Please reproduce all of the data exactly as it appears, but skip the pictures.

── Extracted records ──

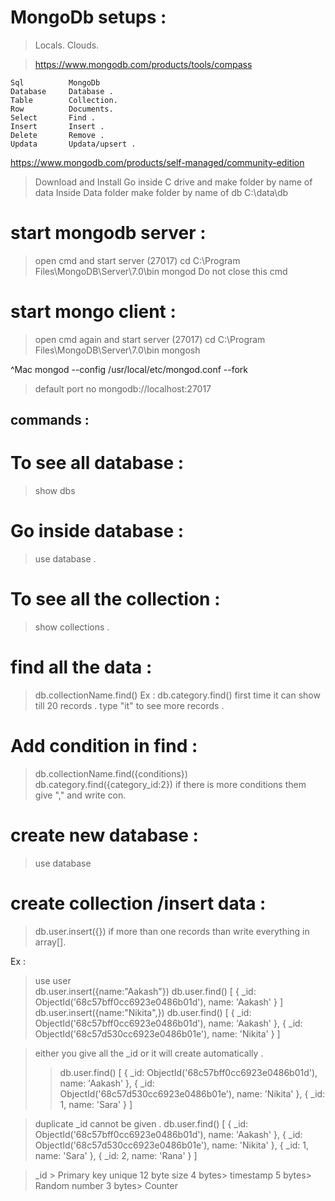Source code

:# MongoDb setups : 
> Locals.
> Clouds.

>https://www.mongodb.com/products/tools/compass

    Sql          MongoDb
    Database     Database .
    Table        Collection.
    Row          Documents.
    Select       Find .
    Insert       Insert .
    Delete       Remove .
    Updata       Updata/upsert .

https://www.mongodb.com/products/self-managed/community-edition

> Download and Install
> Go inside C drive and make folder by name of data
> Inside Data folder make folder by name of db
> C:\data\db

# start mongodb server : 
> open cmd and start server (27017)
> cd C:\Program Files\MongoDB\Server\7.0\bin
> mongod
> Do not close this cmd

# start mongo client : 
> open cmd again and start server (27017)
> cd C:\Program Files\MongoDB\Server\7.0\bin
> mongosh

^Mac
mongod --config /usr/local/etc/mongod.conf --fork
 
 > default port no 
 > mongodb://localhost:27017

## commands :

# To see all database :
 > show dbs 

# Go inside database : 
 > use database .

# To see all the collection : 
 > show collections .

# find all the data : 
 > db.collectionName.find()
 > Ex : db.category.find()
 > first time it can show till 20 records .
 > type "it" to see more records .

# Add condition in find : 
 > db.collectionName.find({conditions})
 > db.category.find({category_id:2})
 > if there is more conditions them give "," and write con.

# create new database :
> use database  


# create collection /insert data : 
> db.user.insert({})
> if more than one records than write everything in array[].

Ex :  
 > use user  
 > db.user.insert({name:"Aakash"})
 > db.user.find()
[
     { 
      _id: ObjectId('68c57bff0cc6923e0486b01d'),
      name: 'Aakash' 
      } 
]
 >  db.user.insert({name:"Nikita",})
 >  db.user.find()
 >[
  { _id: ObjectId('68c57bff0cc6923e0486b01d'), name: 'Aakash' },
  { _id: ObjectId('68c57d530cc6923e0486b01e'), name: 'Nikita' }
]

> either you give all the _id or it will create automatically .
> > db.user.find()
>[
  { _id: ObjectId('68c57bff0cc6923e0486b01d'), name: 'Aakash' },
  { _id: ObjectId('68c57d530cc6923e0486b01e'), name: 'Nikita' },
  { _id: 1, name: 'Sara' }
]

> duplicate _id cannot be given .
> db.user.find()
[
  { _id: ObjectId('68c57bff0cc6923e0486b01d'), name: 'Aakash' },
  { _id: ObjectId('68c57d530cc6923e0486b01e'), name: 'Nikita' },
  { _id: 1, name: 'Sara' },
  { _id: 2, name: 'Rana' }
] 

> _id > Primary key
> unique
> 12 byte size
4 bytes> timestamp
5 bytes> Random number
3 bytes> Counter

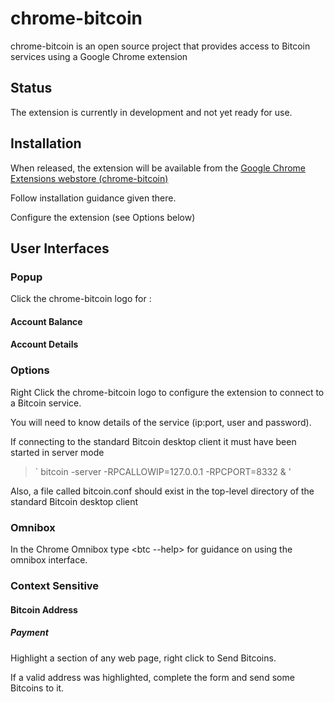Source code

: chrome-bitcoin
======================
chrome-bitcoin is an open source project that provides access to Bitcoin services using a Google Chrome extension

Status
----------------
The extension is currently in development and not yet ready for use.

Installation
----------------
When released, the extension will be available from the [Google Chrome Extensions webstore (chrome-bitcoin)](https://chrome.google.com/webstore "chrome-bitcoin") 

Follow installation guidance given there. 

Configure the extension (see Options below)

User Interfaces
----------------------
### Popup
Click the chrome-bitcoin logo for :
#### Account Balance
#### Account Details
### Options
Right Click the chrome-bitcoin logo to configure the extension to connect to a Bitcoin service. 

You will need to know details of the service (ip:port, user and password). 

If connecting to the standard Bitcoin desktop client it must have been started in server mode 
<blockquote><p>` bitcoin -server -RPCALLOWIP=127.0.0.1 -RPCPORT=8332 & '</p></blockquote>

Also, a file called bitcoin.conf should exist in the top-level directory of the standard Bitcoin desktop client
### Omnibox
In the Chrome Omnibox type <btc --help> for guidance on using the omnibox interface.
### Context Sensitive
#### Bitcoin Address
##### Payment
Highlight a section of any web page, right click to Send Bitcoins.

If a valid address was highlighted, complete the form and send some Bitcoins to it.

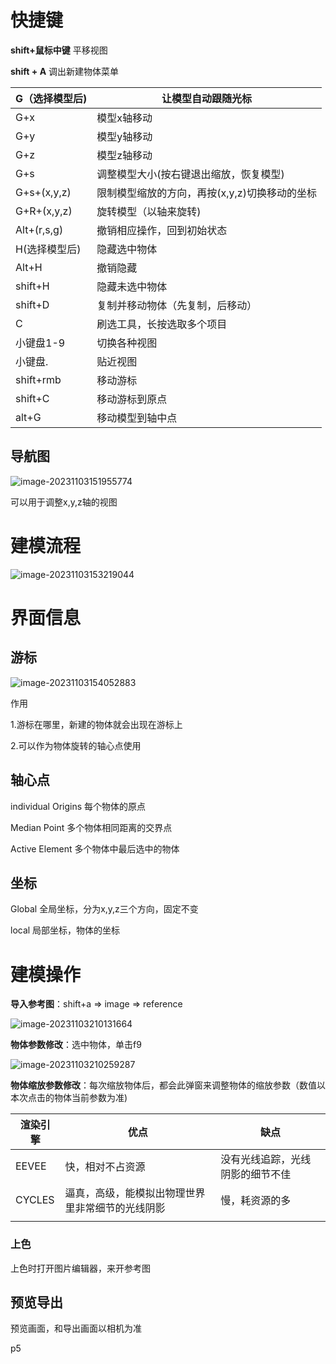 # 快捷键

**shift+鼠标中键** 平移视图

**shift + A** 调出新建物体菜单

| G（选择模型后) | 让模型自动跟随光标                            |
| -------------- | --------------------------------------------- |
| G+x            | 模型x轴移动                                   |
| G+y            | 模型y轴移动                                   |
| G+z            | 模型z轴移动                                   |
| G+s            | 调整模型大小(按右键退出缩放，恢复模型)        |
| G+s+(x,y,z)    | 限制模型缩放的方向，再按(x,y,z)切换移动的坐标 |
| G+R+(x,y,z)    | 旋转模型（以轴来旋转)                         |
| Alt+(r,s,g)    | 撤销相应操作，回到初始状态                    |
| H(选择模型后)  | 隐藏选中物体                                  |
| Alt+H          | 撤销隐藏                                      |
| shift+H        | 隐藏未选中物体                                |
| shift+D        | 复制并移动物体（先复制，后移动）              |
| C              | 刷选工具，长按选取多个项目                    |
| 小键盘1-9      | 切换各种视图                                  |
| 小键盘.        | 贴近视图                                      |
| shift+rmb      | 移动游标                                      |
| shift+C        | 移动游标到原点                                |
| alt+G          | 移动模型到轴中点                              |



## 导航图

![image-20231103151955774](F:\markdownImg\image-20231103151955774.png)

可以用于调整x,y,z轴的视图



# 建模流程

![image-20231103153219044](F:\markdownImg\image-20231103153219044.png)



# 界面信息

## 游标

![image-20231103154052883](F:\markdownImg\image-20231103154052883.png)

作用

1.游标在哪里，新建的物体就会出现在游标上

2.可以作为物体旋转的轴心点使用



## 轴心点

individual Origins  每个物体的原点

Median Point	多个物体相同距离的交界点

Active Element 	多个物体中最后选中的物体



## 坐标

Global 全局坐标，分为x,y,z三个方向，固定不变

local 局部坐标，物体的坐标



# 建模操作

**导入参考图**：shift+a => image => reference

![image-20231103210131664](F:\markdownImg\image-20231103210131664.png)

**物体参数修改**：选中物体，单击f9

![image-20231103210259287](F:\markdownImg\image-20231103210259287.png)

**物体缩放参数修改**：每次缩放物体后，都会此弹窗来调整物体的缩放参数（数值以本次点击的物体当前参数为准)

| 渲染引擎 | 优点                                             | 缺点                             |
| -------- | ------------------------------------------------ | -------------------------------- |
| EEVEE    | 快，相对不占资源                                 | 没有光线追踪，光线阴影的细节不佳 |
| CYCLES   | 逼真，高级，能模拟出物理世界里非常细节的光线阴影 | 慢，耗资源的多                   |
|          |                                                  |                                  |

### 上色

上色时打开图片编辑器，来开参考图



## 预览导出

预览画面，和导出画面以相机为准



p5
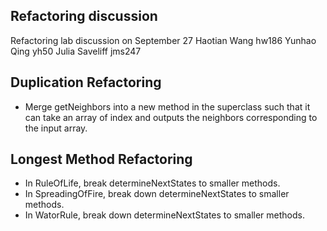 Refactoring discussion
----------------------
Refactoring lab discussion on September 27
Haotian Wang hw186
Yunhao Qing yh50
Julia Saveliff jms247

Duplication Refactoring
-----------------------
* Merge getNeighbors into a new method in the superclass such that it can take an array of index and outputs the neighbors corresponding to the input array.


Longest Method Refactoring
--------------------------
* In RuleOfLife, break determineNextStates to smaller methods.
* In SpreadingOfFire, break down determineNextStates to smaller methods.
* In WatorRule, break down determineNextStates to smaller methods.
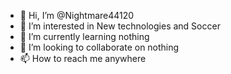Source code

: - 👋 Hi, I’m @Nightmare44120
- 👀 I’m interested in New technologies and Soccer 
- 🌱 I’m currently learning nothing
- 💞️ I’m looking to collaborate on nothing
- 📫 How to reach me anywhere

<!---
Nightmare44120/Nightmare44120 is a ✨ special ✨ repository because its `README.md` (this file) appears on your GitHub profile.
You can click the Preview link to take a look at your changes.
--->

───

> _Answer below_
Source code

:# MongoDb setups : 
> Locals.
> Clouds.

>https://www.mongodb.com/products/tools/compass

    Sql          MongoDb
    Database     Database .
    Table        Collection.
    Row          Documents.
    Select       Find .
    Insert       Insert .
    Delete       Remove .
    Updata       Updata/upsert .

https://www.mongodb.com/products/self-managed/community-edition

> Download and Install
> Go inside C drive and make folder by name of data
> Inside Data folder make folder by name of db
> C:\data\db

# start mongodb server : 
> open cmd and start server (27017)
> cd C:\Program Files\MongoDB\Server\7.0\bin
> mongod
> Do not close this cmd

# start mongo client : 
> open cmd again and start server (27017)
> cd C:\Program Files\MongoDB\Server\7.0\bin
> mongosh

^Mac
mongod --config /usr/local/etc/mongod.conf --fork
 
 > default port no 
 > mongodb://localhost:27017

## commands :

# To see all database :
 > show dbs 

# Go inside database : 
 > use database .

# To see all the collection : 
 > show collections .

# find all the data : 
 > db.collectionName.find()
 > Ex : db.category.find()
 > first time it can show till 20 records .
 > type "it" to see more records .

# Add condition in find : 
 > db.collectionName.find({conditions})
 > db.category.find({category_id:2})
 > if there is more conditions them give "," and write con.

# create new database :
> use database  


# create collection /insert data : 
> db.user.insert({})
> if more than one records than write everything in array[].

Ex :  
 > use user  
 > db.user.insert({name:"Aakash"})
 > db.user.find()
[
     { 
      _id: ObjectId('68c57bff0cc6923e0486b01d'),
      name: 'Aakash' 
      } 
]
 >  db.user.insert({name:"Nikita",})
 >  db.user.find()
 >[
  { _id: ObjectId('68c57bff0cc6923e0486b01d'), name: 'Aakash' },
  { _id: ObjectId('68c57d530cc6923e0486b01e'), name: 'Nikita' }
]

> either you give all the _id or it will create automatically .
> > db.user.find()
>[
  { _id: ObjectId('68c57bff0cc6923e0486b01d'), name: 'Aakash' },
  { _id: ObjectId('68c57d530cc6923e0486b01e'), name: 'Nikita' },
  { _id: 1, name: 'Sara' }
]

> duplicate _id cannot be given .
> db.user.find()
[
  { _id: ObjectId('68c57bff0cc6923e0486b01d'), name: 'Aakash' },
  { _id: ObjectId('68c57d530cc6923e0486b01e'), name: 'Nikita' },
  { _id: 1, name: 'Sara' },
  { _id: 2, name: 'Rana' }
] 

> _id > Primary key
> unique
> 12 byte size
4 bytes> timestamp
5 bytes> Random number
3 bytes> Counter

Source code

: chrome-bitcoin
======================
chrome-bitcoin is an open source project that provides access to Bitcoin services using a Google Chrome extension

Status
----------------
The extension is currently in development and not yet ready for use.

Installation
----------------
When released, the extension will be available from the [Google Chrome Extensions webstore (chrome-bitcoin)](https://chrome.google.com/webstore "chrome-bitcoin") 

Follow installation guidance given there. 

Configure the extension (see Options below)

User Interfaces
----------------------
### Popup
Click the chrome-bitcoin logo for :
#### Account Balance
#### Account Details
### Options
Right Click the chrome-bitcoin logo to configure the extension to connect to a Bitcoin service. 

You will need to know details of the service (ip:port, user and password). 

If connecting to the standard Bitcoin desktop client it must have been started in server mode 
<blockquote><p>` bitcoin -server -RPCALLOWIP=127.0.0.1 -RPCPORT=8332 & '</p></blockquote>

Also, a file called bitcoin.conf should exist in the top-level directory of the standard Bitcoin desktop client
### Omnibox
In the Chrome Omnibox type <btc --help> for guidance on using the omnibox interface.
### Context Sensitive
#### Bitcoin Address
##### Payment
Highlight a section of any web page, right click to Send Bitcoins.

If a valid address was highlighted, complete the form and send some Bitcoins to it.

 # 快捷键

**shift+鼠标中键** 平移视图

**shift + A** 调出新建物体菜单

| G（选择模型后) | 让模型自动跟随光标                            |
| -------------- | --------------------------------------------- |
| G+x            | 模型x轴移动                                   |
| G+y            | 模型y轴移动                                   |
| G+z            | 模型z轴移动                                   |
| G+s            | 调整模型大小(按右键退出缩放，恢复模型)        |
| G+s+(x,y,z)    | 限制模型缩放的方向，再按(x,y,z)切换移动的坐标 |
| G+R+(x,y,z)    | 旋转模型（以轴来旋转)                         |
| Alt+(r,s,g)    | 撤销相应操作，回到初始状态                    |
| H(选择模型后)  | 隐藏选中物体                                  |
| Alt+H          | 撤销隐藏                                      |
| shift+H        | 隐藏未选中物体                                |
| shift+D        | 复制并移动物体（先复制，后移动）              |
| C              | 刷选工具，长按选取多个项目                    |
| 小键盘1-9      | 切换各种视图                                  |
| 小键盘.        | 贴近视图                                      |
| shift+rmb      | 移动游标                                      |
| shift+C        | 移动游标到原点                                |
| alt+G          | 移动模型到轴中点                              |



## 导航图

![image-20231103151955774](F:\markdownImg\image-20231103151955774.png)

可以用于调整x,y,z轴的视图



# 建模流程

![image-20231103153219044](F:\markdownImg\image-20231103153219044.png)



# 界面信息

## 游标

![image-20231103154052883](F:\markdownImg\image-20231103154052883.png)

作用

1.游标在哪里，新建的物体就会出现在游标上

2.可以作为物体旋转的轴心点使用



## 轴心点

individual Origins  每个物体的原点

Median Point	多个物体相同距离的交界点

Active Element 	多个物体中最后选中的物体



## 坐标

Global 全局坐标，分为x,y,z三个方向，固定不变

local 局部坐标，物体的坐标



# 建模操作

**导入参考图**：shift+a => image => reference

![image-20231103210131664](F:\markdownImg\image-20231103210131664.png)

**物体参数修改**：选中物体，单击f9

![image-20231103210259287](F:\markdownImg\image-20231103210259287.png)

**物体缩放参数修改**：每次缩放物体后，都会此弹窗来调整物体的缩放参数（数值以本次点击的物体当前参数为准)

| 渲染引擎 | 优点                                             | 缺点                             |
| -------- | ------------------------------------------------ | -------------------------------- |
| EEVEE    | 快，相对不占资源                                 | 没有光线追踪，光线阴影的细节不佳 |
| CYCLES   | 逼真，高级，能模拟出物理世界里非常细节的光线阴影 | 慢，耗资源的多                   |
|          |                                                  |                                  |

### 上色

上色时打开图片编辑器，来开参考图



## 预览导出

预览画面，和导出画面以相机为准



p5
 Refactoring discussion
----------------------
Refactoring lab discussion on September 27
Haotian Wang hw186
Yunhao Qing yh50
Julia Saveliff jms247

Duplication Refactoring
-----------------------
* Merge getNeighbors into a new method in the superclass such that it can take an array of index and outputs the neighbors corresponding to the input array.


Longest Method Refactoring
--------------------------
* In RuleOfLife, break determineNextStates to smaller methods.
* In SpreadingOfFire, break down determineNextStates to smaller methods.
* In WatorRule, break down determineNextStates to smaller methods.
Source code

: - 👋 Hi, I’m @Nightmare44120
- 👀 I’m interested in New technologies and Soccer 
- 🌱 I’m currently learning nothing
- 💞️ I’m looking to collaborate on nothing
- 📫 How to reach me anywhere

<!---
Nightmare44120/Nightmare44120 is a ✨ special ✨ repository because its `README.md` (this file) appears on your GitHub profile.
You can click the Preview link to take a look at your changes.
--->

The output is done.